FT : Megadeals are monopolising bond liquidity

The trend of blockbuster US corporate bond sales has, at least for now, a silver lining for investors.

For a $6.7tn investment grade market in which complaints about a lack of liquidity — the ability to buy and sell bonds without moving market prices too far — have become a common refrain, the final trading day of the first quarter last week was arresting.

More investment grade bonds exchanged hands on March 31 than on any day since the Financial Industry Regulatory Authority began tracking data in 2005. Nor is a single frenzied day’s trading the only evidence to emerge from a quarter to suggest the picture in a market that has ballooned in size since the financial crisis is far more complicated than one of vanishing liquidity.

Rather, trading is becoming more concentrated in a handful of new, mega-sized bonds. New debt sold by Apple, brewer Anheuser-Busch InBev and just eight other companies during the quarter accounted for almost a tenth of the trading in dollar-denominated investment grade bonds in March alone, according to an analysis of trades conducted by MarketAxess for the FT.

US bonds

“Liquidity is located in a few of the mega deals and a lot of the turnover has been lumped in those extremely large deals,” says James Shepard, head of investment grade debt capital markets at Mizuho. “You will get a $500m to $750m transaction that doesn’t trade very much at all. For smaller sized deals, there might always be a bid just not always an offer.”

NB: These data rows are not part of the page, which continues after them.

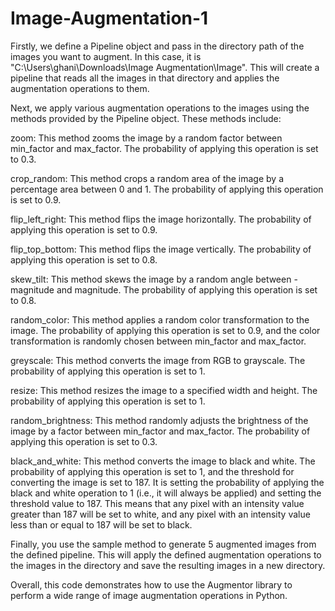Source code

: # Image-Augmentation-1
Firstly, we define a Pipeline object and pass in the directory path of the images you want to augment. In this case, it is "C:\\Users\ghani\Downloads\Image Augmentation\Image". This will create a pipeline that reads all the images in that directory and applies the augmentation operations to them.

Next, we apply various augmentation operations to the images using the methods provided by the Pipeline object. These methods include:

zoom: This method zooms the image by a random factor between min_factor and max_factor. The probability of applying this operation is set to 0.3.

crop_random: This method crops a random area of the image by a percentage area between 0 and 1. The probability of applying this operation is set to 0.9.

flip_left_right: This method flips the image horizontally. The probability of applying this operation is set to 0.9.

flip_top_bottom: This method flips the image vertically. The probability of applying this operation is set to 0.8.

skew_tilt: This method skews the image by a random angle between -magnitude and magnitude. The probability of applying this operation is set to 0.8.

random_color: This method applies a random color transformation to the image. The probability of applying this operation is set to 0.9, and the color transformation is randomly chosen between min_factor and max_factor.

greyscale: This method converts the image from RGB to grayscale. The probability of applying this operation is set to 1.

resize: This method resizes the image to a specified width and height. The probability of applying this operation is set to 1.

random_brightness: This method randomly adjusts the brightness of the image by a factor between min_factor and max_factor. The probability of applying this operation is set to 0.3.

black_and_white: This method converts the image to black and white. The probability of applying this operation is set to 1, and the threshold for converting the image is set to 187. It is setting the probability of applying the black and white operation to 1 (i.e., it will always be applied) and setting the threshold value to 187. This means that any pixel with an intensity value greater than 187 will be set to white, and any pixel with an intensity value less than or equal to 187 will be set to black.

Finally, you use the sample method to generate 5 augmented images from the defined pipeline. This will apply the defined augmentation operations to the images in the directory and save the resulting images in a new directory.

Overall, this code demonstrates how to use the Augmentor library to perform a wide range of image augmentation operations in Python.
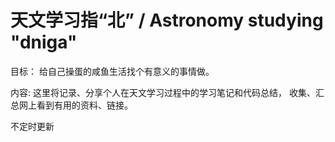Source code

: # 天文学习指“北” / Astronomy studying "dniga"

目标：
给自己操蛋的咸鱼生活找个有意义的事情做。

内容:
这里将记录、分享个人在天文学习过程中的学习笔记和代码总结，
收集、汇总网上看到有用的资料、链接。

不定时更新
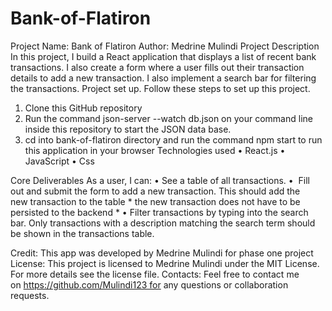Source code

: # Bank-of-Flatiron

Project Name: Bank of Flatiron  Author: Medrine Mulindi
Project Description
In this project, I build a React application that displays a list of recent bank transactions. I also create a form where a user fills out their transaction details to add a new transaction. I also implement a search bar for filtering the transactions.
Project set up.
 Follow these steps to set up this project. 
1. Clone this GitHub repository
2. Run the command json-server --watch db.json on your command line inside this repository to start the JSON data base.
3. cd into bank-of-flatiron directory and run the command npm start to run this application in your browser
Technologies used 
    • React.js
    • JavaScript
    • Css

Core Deliverables
As a user, I can:
    • See a table of all transactions.
    •  Fill out and submit the form to add a new transaction. This should add the new transaction to the table * the new transaction does not have to be persisted to the backend *
    • Filter transactions by typing into the search bar. Only transactions with a description matching the search term should be shown in the transactions table.

Credit:
 This app was developed by Medrine Mulindi for phase one project
License:
 This project is licensed to Medrine Mulindi under the MIT License. For more details see the license file.
Contacts:
 Feel free to contact me on https://github.com/Mulindi123 for any questions or collaboration requests.


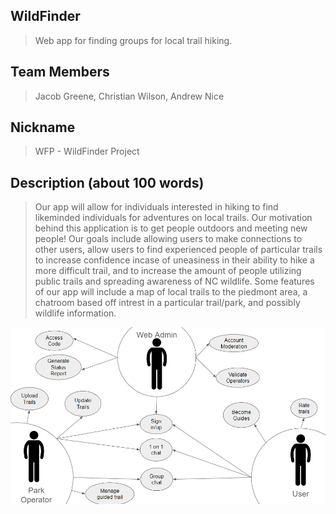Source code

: ## WildFinder

> Web app for finding groups for local trail hiking.

 

## Team Members

> Jacob Greene, Christian Wilson, Andrew Nice

 

## Nickname

> WFP - WildFinder Project


## Description (about 100 words)

> Our app will allow for individuals interested in hiking to find likeminded individuals for adventures on local trails.
Our motivation behind this application is to get people outdoors and meeting new people! Our goals include 
allowing users to make connections to other users, allow users to find experienced people of particular trails to increase confidence
incase of uneasiness in their ability to hike a more difficult trail, and to increase the amount of people utilizing public trails 
and spreading awareness of NC wildlife. Some features of our app will include a map of local trails to the piedmont area, a chatroom based off intrest
in a particular trail/park, and possibly wildlife information.

![WildFinder Use Case Graph](https://github.com/Alarman-prg/WildFinder/blob/main/WildFinder%20Use%20Case%20Chart.png)
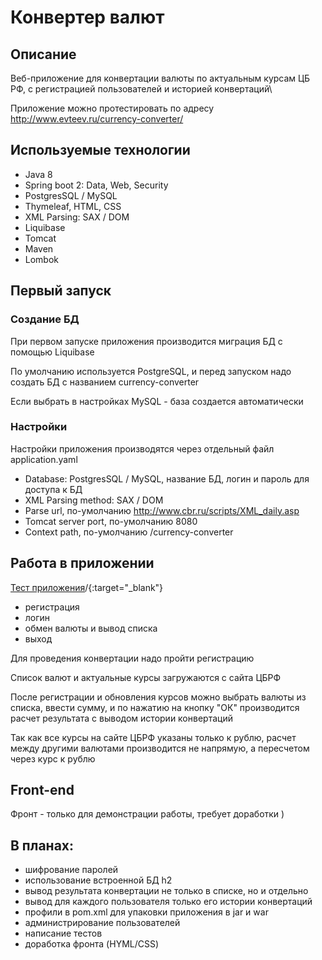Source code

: # Конвертер валют

## Описание

Веб-приложение для конвертации валюты по актуальным курсам ЦБ РФ, с регистрацией пользователей и историей конвертаций\

Приложение можно протестировать по адресу \
http://www.evteev.ru/currency-converter/

## Используемые технологии

- Java 8 
- Spring boot 2: Data, Web, Security
- PostgresSQL / MySQL
- Thymeleaf, HTML, CSS
- XML Parsing: SAX / DOM
- Liquibase
- Tomcat
- Maven
- Lombok

## Первый запуск
### Создание БД

При первом запуске приложения производится миграция БД с помощью Liquibase

По умолчанию используется PostgreSQL, и перед запуском надо создать БД с названием currency-converter 

Если выбрать в настройках MySQL - база создается автоматически

### Настройки 

Настройки приложения производятся через отдельный файл application.yaml

- Database: PostgresSQL / MySQL, название БД, логин и пароль для доступа к БД
- XML Parsing method: SAX / DOM
- Parse url, по-умолчанию http://www.cbr.ru/scripts/XML_daily.asp
- Tomcat server port, по-умолчанию 8080
- Context path, по-умолчанию /currency-converter

## Работа в приложении

[Тест приложения](http://www.evteev.ru/currency-converter)/{:target="_blank"}

- регистрация
- логин
- обмен валюты и вывод списка
- выход

Для проведения конвертации надо пройти регистрацию

Список валют и актуальные курсы загружаются с сайта ЦБРФ 

После регистрации и обновления курсов можно выбрать валюты из списка, ввести сумму, и по нажатию на кнопку "ОК" производится расчет результата с выводом истории конвертаций

Так как все курсы на сайте ЦБРФ указаны только к рублю, расчет между другими валютами производится не напрямую, а пересчетом через курс к рублю

## Front-end

Фронт - только для демонстрации работы, требует доработки )

## В планах: 

- шифрование паролей
- использование встроенной БД h2
- вывод результата конвертации не только в списке, но и отдельно
- вывод для каждого пользователя только его истории конвертаций
- профили в pom.xml для упаковки приложения в jar и war
- администрирование пользователей
- написание тестов
- доработка фронта (HYML/CSS)
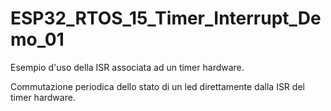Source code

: # ESP32_RTOS_15_Timer_Interrupt_Demo_01

Esempio d'uso della ISR associata ad un timer hardware. 

Commutazione periodica dello stato di un led direttamente dalla ISR del timer hardware.

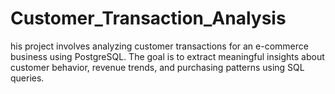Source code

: # Customer_Transaction_Analysis
his project involves analyzing customer transactions for an e-commerce business using PostgreSQL. The goal is to extract meaningful insights about customer behavior, revenue trends, and purchasing patterns using SQL queries.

Even concentrated trading is likely to be welcomed in a market from which Wall Street banks have been retreating, as higher capital costs force them to scale back from their historic role of facilitating the buying and selling of bonds for investors.

But relying on the ability of a small number of companies to borrow on an epic sale — AB InBev drummed up record orders for its January sale of $46bn of bonds to help fund its takeover of SABMiller — carries its own risks should the companies run into any sort of trouble.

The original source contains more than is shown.